• _YOUR OBJECTIVE_
In this exercise, retype exactly and only the lines from the top of the entries below through the line that holds "This makes getting", omitting pictures.

• _SUPPLIED DATA_
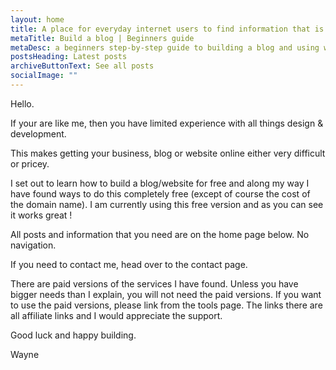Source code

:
 ```yaml
---
layout: home
title: A place for everyday internet users to find information that is easy to use.
metaTitle: Build a blog | Beginners guide
metaDesc: a beginners step-by-step guide to building a blog and using web2 and web3
postsHeading: Latest posts
archiveButtonText: See all posts
socialImage: ""
---
```

Hello. 

If your are like me, then you have limited experience with all things design & development.

This makes getting your business, blog or website online either very difficult or pricey. 

I set out to learn how to build a blog/website for free and along my way I have found ways to do this completely free (except of course the cost of the domain name). I am currently using this free version and as you can see it works great !

All posts and information that you need are on the home page below. No navigation. 

If you need to contact me, head over to the contact page.

There are paid versions of the services I have found. Unless you have bigger needs than I explain, you will not need the paid versions. If you want to use the paid versions, please link from the tools page. The links there are all affiliate links and I would appreciate the support.

Good luck and happy building. 

Wayne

• _ANSWER TO THE PROBLEM_
Source code

:
 ```yaml
---
layout: home
title: A place for everyday internet users to find information that is easy to use.
metaTitle: Build a blog | Beginners guide
metaDesc: a beginners step-by-step guide to building a blog and using web2 and web3
postsHeading: Latest posts
archiveButtonText: See all posts
socialImage: ""
---
```

Hello. 

If your are like me, then you have limited experience with all things design & development.

This makes getting your business, blog or website online either very difficult or pricey. 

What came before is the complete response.